No more than five (5) new patients + two (2) transfers can be assigned to an intern during a routine day of work.
 No more than eight (8) total patients (news + transfers) can be assigned to an intern over a 2-day period.

- Senior Residents (PGY-2/PGY-3)
 With one (1) intern on the team, the supervising resident can follow
no more than fourteen (14) patients at any one time (this means the intern can follow up to ten (10) patients and the resident, without the intern, can follow an additional four (4) patients).
• With one (1) intern on the team, the supervising resident can only have five (5) new patients + two (2) transfers assigned to the team during a routine work day.
• No more than eight (8) total patients (news + transfers) can be assigned to the team over a 2-day period.
 With two (2) interns on the team, the supervising resident can follow no more than twenty (20) patients at any one time.
• With two (2) interns on the team, the supervising resident can only have ten (10) new patients + four (4) transfers assigned to the team during a routine work day.
• No more than sixteen (16) total patients (news + transfers) can be assigned to the team over a 2-day period.

Is above still accurate?

Say intern is brand new, coming to team on Monday, all patients will be new to them.
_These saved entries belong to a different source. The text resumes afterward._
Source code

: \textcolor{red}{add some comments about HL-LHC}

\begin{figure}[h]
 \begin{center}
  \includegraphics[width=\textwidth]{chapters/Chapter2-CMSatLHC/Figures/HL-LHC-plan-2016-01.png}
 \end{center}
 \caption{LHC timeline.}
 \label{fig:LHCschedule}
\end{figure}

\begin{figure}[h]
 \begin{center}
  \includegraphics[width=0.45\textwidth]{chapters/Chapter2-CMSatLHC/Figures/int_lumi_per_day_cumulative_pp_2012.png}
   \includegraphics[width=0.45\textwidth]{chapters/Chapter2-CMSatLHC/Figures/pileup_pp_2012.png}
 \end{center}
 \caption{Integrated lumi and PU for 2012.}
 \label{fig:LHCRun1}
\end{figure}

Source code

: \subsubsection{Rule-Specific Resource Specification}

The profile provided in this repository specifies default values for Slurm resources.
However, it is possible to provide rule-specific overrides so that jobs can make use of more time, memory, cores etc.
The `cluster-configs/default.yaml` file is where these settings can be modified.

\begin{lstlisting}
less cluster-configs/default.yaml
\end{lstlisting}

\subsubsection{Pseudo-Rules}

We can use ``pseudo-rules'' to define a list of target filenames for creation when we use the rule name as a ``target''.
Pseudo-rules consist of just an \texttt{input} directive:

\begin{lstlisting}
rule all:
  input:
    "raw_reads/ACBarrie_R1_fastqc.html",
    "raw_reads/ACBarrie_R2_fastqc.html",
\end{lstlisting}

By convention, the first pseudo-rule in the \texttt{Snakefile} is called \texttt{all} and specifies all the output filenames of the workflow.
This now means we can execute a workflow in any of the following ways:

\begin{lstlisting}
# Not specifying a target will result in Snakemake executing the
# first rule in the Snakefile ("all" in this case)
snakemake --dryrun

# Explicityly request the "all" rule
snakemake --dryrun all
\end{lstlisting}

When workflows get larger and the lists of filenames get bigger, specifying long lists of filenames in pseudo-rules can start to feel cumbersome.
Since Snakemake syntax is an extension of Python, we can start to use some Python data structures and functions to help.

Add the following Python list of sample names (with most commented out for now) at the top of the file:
What is the max they can expect to cover that first day? Based on above I found, it would be 5 and 2 transfers. Does overnight admits count as transfers?

The max of 8 new over 2 days makes it look like not until day 3 should an intern be expected to be at a cap of 10?

In terms of expectations for a PGY-1 and a PGY-2/3, what do your programs expect?
PGY- 1 write all daily progress notes - sure
PGY-2/3 also write addendums to intern notes?
PGY-1 write all orders in EMR?
PGY-1 write all discharge summaries?
PGY 2/3- review discharge summaries only?
PGY-1 see all new patients and write the H and P and discuss with attending?
PGY 2/3 their for the discussion, they don't write their own note or addendum on new H and P unless no intern available?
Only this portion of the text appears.